Chandler-Powell intervino de súbito.
– ¿No se le ocurrió despertar a la enfermera Holland? Sabía que su habitación estaba ahí mismo. Por eso duerme en la planta de los pacientes, para estar disponible si alguien la necesita.
– Seguramente me habría tomado por tonta. Y yo no me consideraba una paciente, al menos hasta la operación. Y la verdad es que no necesitaba nada, ni medicamentos ni pastillas para dormir.
Hubo un silencio. Como si se diera cuenta por primera vez de la importancia de lo que estaba diciendo, la señora Skeffington miró a Dalgliesh y luego a Kate.

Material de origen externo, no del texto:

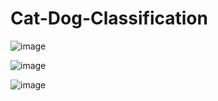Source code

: # Cat-Dog-Classification


![image](https://user-images.githubusercontent.com/67463977/230608932-7ae9b68e-59c1-4e4d-b473-d0ee94ed0643.png)


![image](https://user-images.githubusercontent.com/67463977/230608965-7dd12bb8-10a1-4129-b7bc-d838dff7b936.png)


![image](https://user-images.githubusercontent.com/67463977/230608993-8c51f8d4-a7ba-4b51-8eb4-6c33609c0946.png)
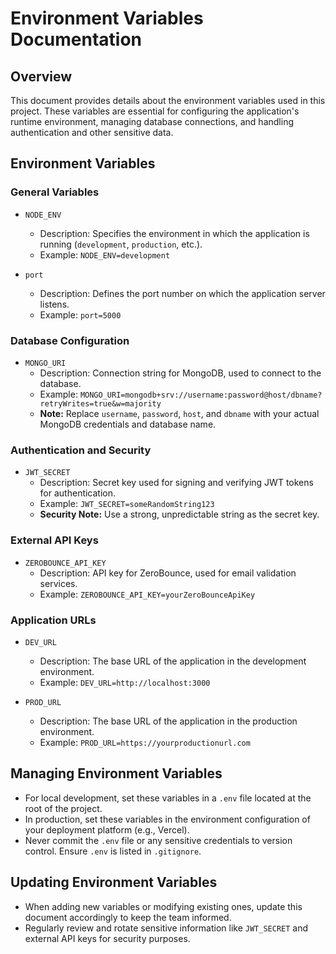 # Environment Variables Documentation

## Overview

This document provides details about the environment variables used in this project. These variables are essential for configuring the application's runtime environment, managing database connections, and handling authentication and other sensitive data.

## Environment Variables

### General Variables

- `NODE_ENV`

  - Description: Specifies the environment in which the application is running (`development`, `production`, etc.).
  - Example: `NODE_ENV=development`

- `port`
  - Description: Defines the port number on which the application server listens.
  - Example: `port=5000`

### Database Configuration

- `MONGO_URI`
  - Description: Connection string for MongoDB, used to connect to the database.
  - Example: `MONGO_URI=mongodb+srv://username:password@host/dbname?retryWrites=true&w=majority`
  - **Note:** Replace `username`, `password`, `host`, and `dbname` with your actual MongoDB credentials and database name.

### Authentication and Security

- `JWT_SECRET`
  - Description: Secret key used for signing and verifying JWT tokens for authentication.
  - Example: `JWT_SECRET=someRandomString123`
  - **Security Note:** Use a strong, unpredictable string as the secret key.

### External API Keys

- `ZEROBOUNCE_API_KEY`
  - Description: API key for ZeroBounce, used for email validation services.
  - Example: `ZEROBOUNCE_API_KEY=yourZeroBounceApiKey`

### Application URLs

- `DEV_URL`

  - Description: The base URL of the application in the development environment.
  - Example: `DEV_URL=http://localhost:3000`

- `PROD_URL`
  - Description: The base URL of the application in the production environment.
  - Example: `PROD_URL=https://yourproductionurl.com`

## Managing Environment Variables

- For local development, set these variables in a `.env` file located at the root of the project.
- In production, set these variables in the environment configuration of your deployment platform (e.g., Vercel).
- Never commit the `.env` file or any sensitive credentials to version control. Ensure `.env` is listed in `.gitignore`.

## Updating Environment Variables

- When adding new variables or modifying existing ones, update this document accordingly to keep the team informed.
- Regularly review and rotate sensitive information like `JWT_SECRET` and external API keys for security purposes.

– Naturalmente, puedo haberme equivocado con la luz. Quiero decir que era muy tarde y a lo mejor imaginé cosas.
– Cuando usted salió al pasillo con la idea de visitar a la paciente de al lado -dijo Kate-, ¿estaba segura de que había visto la luz?
– Bueno, creo que sí, ¿no? Si no, no habría salido. Pero esto no significa que la luz estuviera realmente ahí. No llevaba despierta mucho rato, por lo que al mirar las piedras y pensar en la pobre mujer quemada viva tal vez imaginé que estaba viendo un fantasma.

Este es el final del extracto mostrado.